◆ **Exercise directions**
Select all lines holding the word "industry" from the entries that follow.

◆ **Exercise inputs**
- - - -

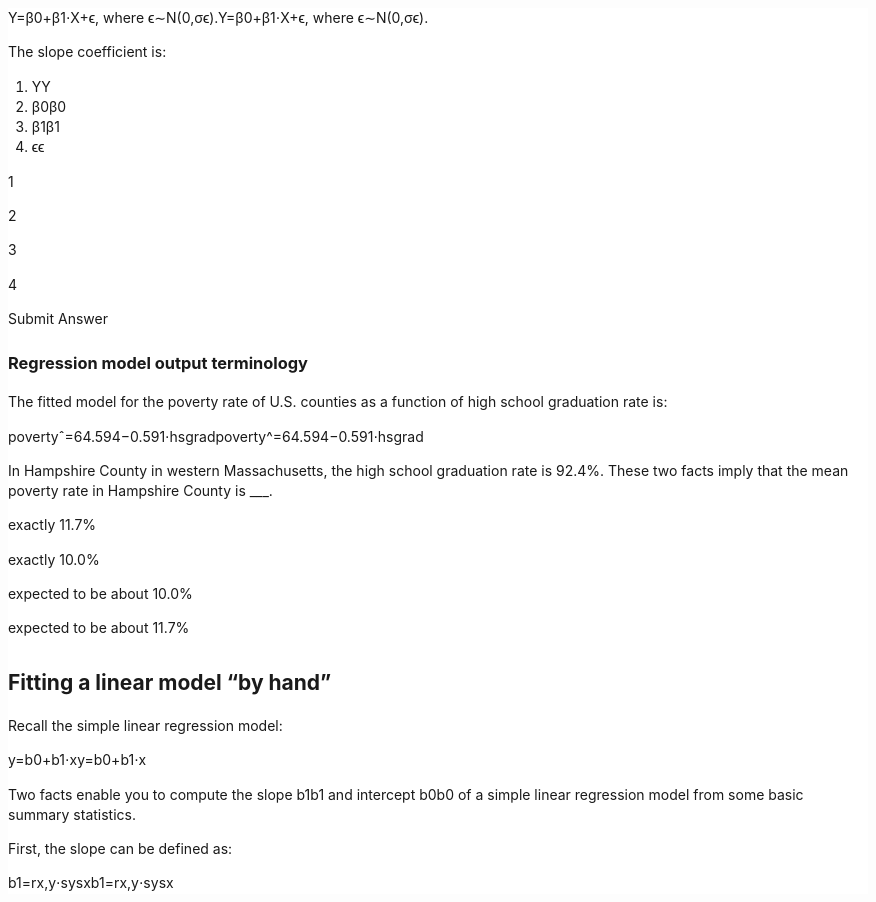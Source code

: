 

Y=β0+β1⋅X+ϵ, where ϵ∼N(0,σϵ).Y=β0+β1⋅X+ϵ, where ϵ∼N(0,σϵ).



The slope coefficient is:

1. YY
2. β0β0
3. β1β1
4. ϵϵ



1

2

3

4

Submit Answer

### Regression model output terminology

The fitted model for the poverty rate of U.S. counties as a function of high school graduation rate is:



povertyˆ=64.594−0.591⋅hsgradpoverty^=64.594−0.591⋅hsgrad



In Hampshire County in western Massachusetts, the high school graduation rate is 92.4%. These two facts imply that the mean poverty rate in Hampshire County is ___.

exactly 11.7%

exactly 10.0%

expected to be about 10.0%

expected to be about 11.7%



## Fitting a linear model “by hand”

Recall the simple linear regression model:



y=b0+b1⋅xy=b0+b1⋅x



Two facts enable you to compute the slope b1b1 and intercept b0b0 of a simple linear regression model from some basic summary statistics.

First, the slope can be defined as:



b1=rx,y⋅sysxb1=rx,y⋅sysx
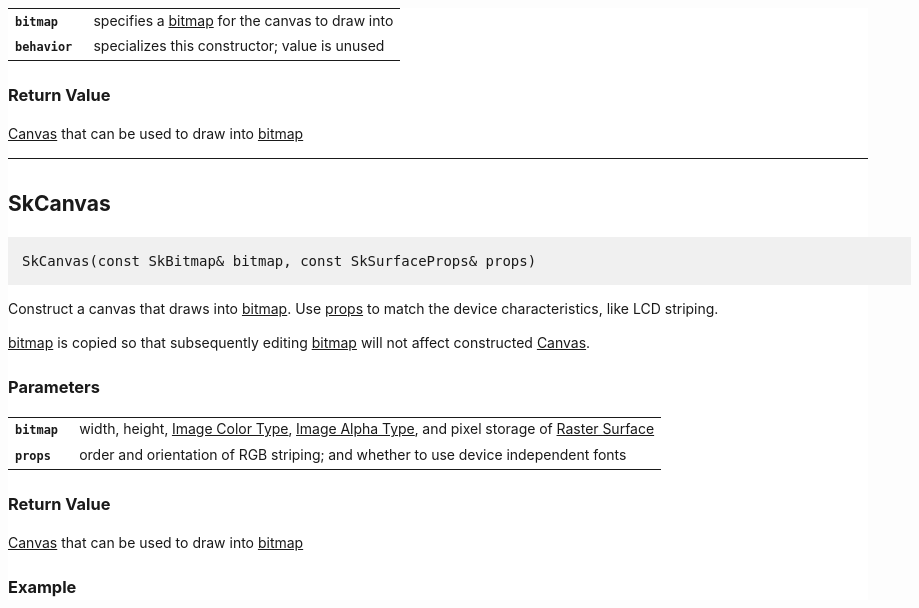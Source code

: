 <table>  <tr>    <td><a name="SkCanvas_const_SkBitmap_bitmap"> <code><strong>bitmap </strong></code> </a></td> <td>
specifies a <a href="#SkCanvas_const_SkBitmap_bitmap">bitmap</a> for the canvas to draw into</td>
  </tr>  <tr>    <td><a name="SkCanvas_const_SkBitmap_behavior"> <code><strong>behavior </strong></code> </a></td> <td>
specializes this constructor; value is unused</td>
  </tr>
</table>

### Return Value

<a href="#Canvas">Canvas</a> that can be used to draw into <a href="#SkCanvas_const_SkBitmap_bitmap">bitmap</a>

---

<a name="SkCanvas_const_SkBitmap_const_SkSurfaceProps"></a>
## SkCanvas

<pre style="padding: 1em 1em 1em 1em;width: 62.5em; background-color: #f0f0f0">
SkCanvas(const SkBitmap& bitmap, const SkSurfaceProps& props)
</pre>

Construct a canvas that draws into <a href="#SkCanvas_const_SkBitmap_const_SkSurfaceProps_bitmap">bitmap</a>.
Use <a href="#SkCanvas_const_SkBitmap_const_SkSurfaceProps_props">props</a> to match the device characteristics, like LCD striping.

<a href="#SkCanvas_const_SkBitmap_const_SkSurfaceProps_bitmap">bitmap</a> is copied so that subsequently editing <a href="#SkCanvas_const_SkBitmap_const_SkSurfaceProps_bitmap">bitmap</a> will not affect
constructed <a href="#Canvas">Canvas</a>.

### Parameters

<table>  <tr>    <td><a name="SkCanvas_const_SkBitmap_const_SkSurfaceProps_bitmap"> <code><strong>bitmap </strong></code> </a></td> <td>
width, height, <a href="undocumented#Image_Color_Type">Image Color Type</a>, <a href="undocumented#Image_Alpha_Type">Image Alpha Type</a>,
and pixel storage of <a href="undocumented#Raster_Surface">Raster Surface</a></td>
  </tr>  <tr>    <td><a name="SkCanvas_const_SkBitmap_const_SkSurfaceProps_props"> <code><strong>props </strong></code> </a></td> <td>
order and orientation of RGB striping; and whether to use
device independent fonts</td>
  </tr>
</table>

### Return Value

<a href="#Canvas">Canvas</a> that can be used to draw into <a href="#SkCanvas_const_SkBitmap_const_SkSurfaceProps_bitmap">bitmap</a>

### Example
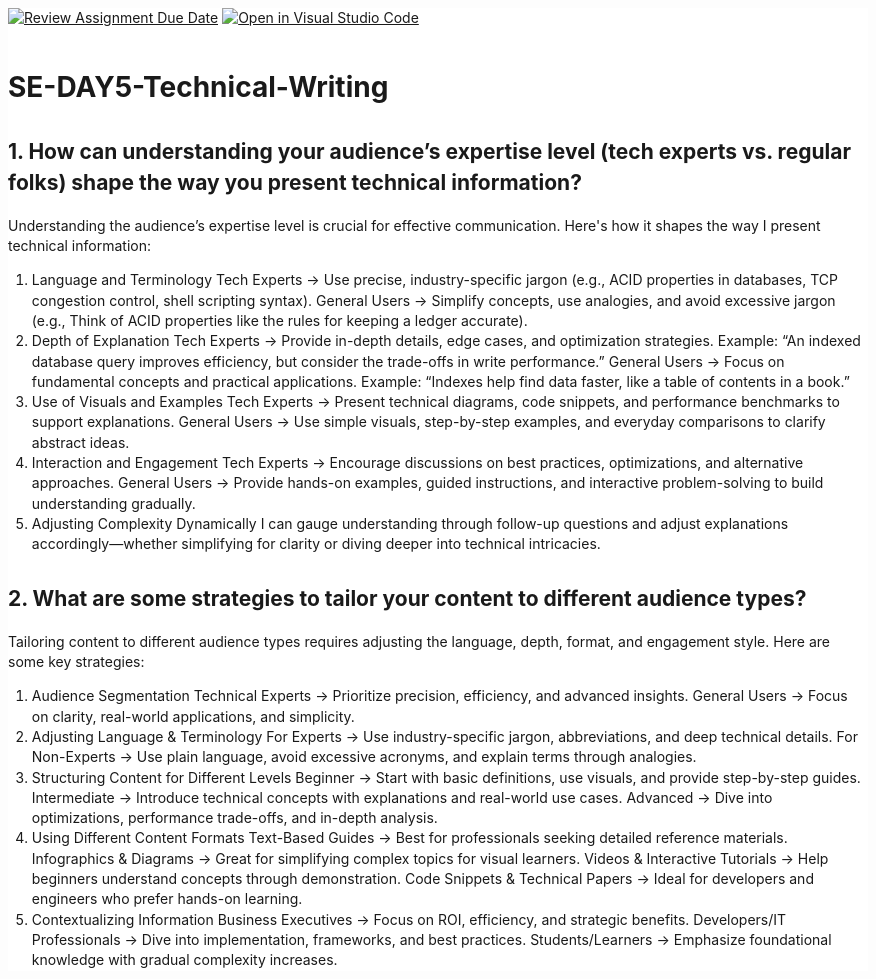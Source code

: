 [![Review Assignment Due Date](https://classroom.github.com/assets/deadline-readme-button-22041afd0340ce965d47ae6ef1cefeee28c7c493a6346c4f15d667ab976d596c.svg)](https://classroom.github.com/a/zsAR-pyY)
[![Open in Visual Studio Code](https://classroom.github.com/assets/open-in-vscode-2e0aaae1b6195c2367325f4f02e2d04e9abb55f0b24a779b69b11b9e10269abc.svg)](https://classroom.github.com/online_ide?assignment_repo_id=18450781&assignment_repo_type=AssignmentRepo)
# SE-DAY5-Technical-Writing
## 1. How can understanding your audience’s expertise level (tech experts vs. regular folks) shape the way you present technical information?
Understanding the audience’s expertise level is crucial for effective communication. Here's how it shapes the way I present technical information:

1. Language and Terminology
Tech Experts → Use precise, industry-specific jargon (e.g., ACID properties in databases, TCP congestion control, shell scripting syntax).
General Users → Simplify concepts, use analogies, and avoid excessive jargon (e.g., Think of ACID properties like the rules for keeping a ledger accurate).
2. Depth of Explanation
Tech Experts → Provide in-depth details, edge cases, and optimization strategies. Example: “An indexed database query improves efficiency, but consider the trade-offs in write performance.”
General Users → Focus on fundamental concepts and practical applications. Example: “Indexes help find data faster, like a table of contents in a book.”
3. Use of Visuals and Examples
Tech Experts → Present technical diagrams, code snippets, and performance benchmarks to support explanations.
General Users → Use simple visuals, step-by-step examples, and everyday comparisons to clarify abstract ideas.
4. Interaction and Engagement
Tech Experts → Encourage discussions on best practices, optimizations, and alternative approaches.
General Users → Provide hands-on examples, guided instructions, and interactive problem-solving to build understanding gradually.
5. Adjusting Complexity Dynamically
I can gauge understanding through follow-up questions and adjust explanations accordingly—whether simplifying for clarity or diving deeper into technical intricacies.


## 2. What are some strategies to tailor your content to different audience types?
Tailoring content to different audience types requires adjusting the language, depth, format, and engagement style. Here are some key strategies:

1. Audience Segmentation
Technical Experts → Prioritize precision, efficiency, and advanced insights.
General Users → Focus on clarity, real-world applications, and simplicity.
2. Adjusting Language & Terminology
For Experts → Use industry-specific jargon, abbreviations, and deep technical details.
For Non-Experts → Use plain language, avoid excessive acronyms, and explain terms through analogies.
3. Structuring Content for Different Levels
Beginner → Start with basic definitions, use visuals, and provide step-by-step guides.
Intermediate → Introduce technical concepts with explanations and real-world use cases.
Advanced → Dive into optimizations, performance trade-offs, and in-depth analysis.
4. Using Different Content Formats
Text-Based Guides → Best for professionals seeking detailed reference materials.
Infographics & Diagrams → Great for simplifying complex topics for visual learners.
Videos & Interactive Tutorials → Help beginners understand concepts through demonstration.
Code Snippets & Technical Papers → Ideal for developers and engineers who prefer hands-on learning.
5. Contextualizing Information
Business Executives → Focus on ROI, efficiency, and strategic benefits.
Developers/IT Professionals → Dive into implementation, frameworks, and best practices.
Students/Learners → Emphasize foundational knowledge with gradual complexity increases.
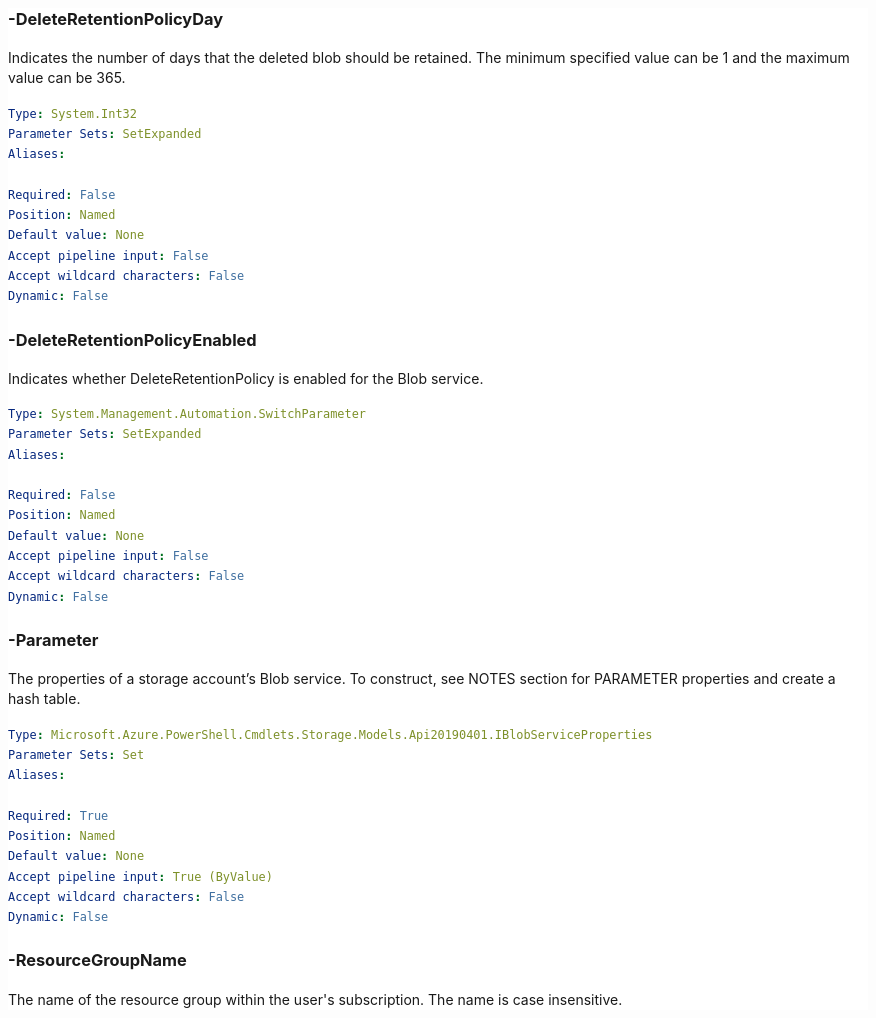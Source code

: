### -DeleteRetentionPolicyDay
Indicates the number of days that the deleted blob should be retained.
The minimum specified value can be 1 and the maximum value can be 365.

```yaml
Type: System.Int32
Parameter Sets: SetExpanded
Aliases:

Required: False
Position: Named
Default value: None
Accept pipeline input: False
Accept wildcard characters: False
Dynamic: False
```

### -DeleteRetentionPolicyEnabled
Indicates whether DeleteRetentionPolicy is enabled for the Blob service.

```yaml
Type: System.Management.Automation.SwitchParameter
Parameter Sets: SetExpanded
Aliases:

Required: False
Position: Named
Default value: None
Accept pipeline input: False
Accept wildcard characters: False
Dynamic: False
```

### -Parameter
The properties of a storage account’s Blob service.
To construct, see NOTES section for PARAMETER properties and create a hash table.

```yaml
Type: Microsoft.Azure.PowerShell.Cmdlets.Storage.Models.Api20190401.IBlobServiceProperties
Parameter Sets: Set
Aliases:

Required: True
Position: Named
Default value: None
Accept pipeline input: True (ByValue)
Accept wildcard characters: False
Dynamic: False
```

### -ResourceGroupName
The name of the resource group within the user's subscription.
The name is case insensitive.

- - - -

◆ **Answer space**
Tech Experts → Use precise, industry-specific jargon (e.g., ACID properties in databases, TCP congestion control, shell scripting syntax).
For Experts → Use industry-specific jargon, abbreviations, and deep technical details.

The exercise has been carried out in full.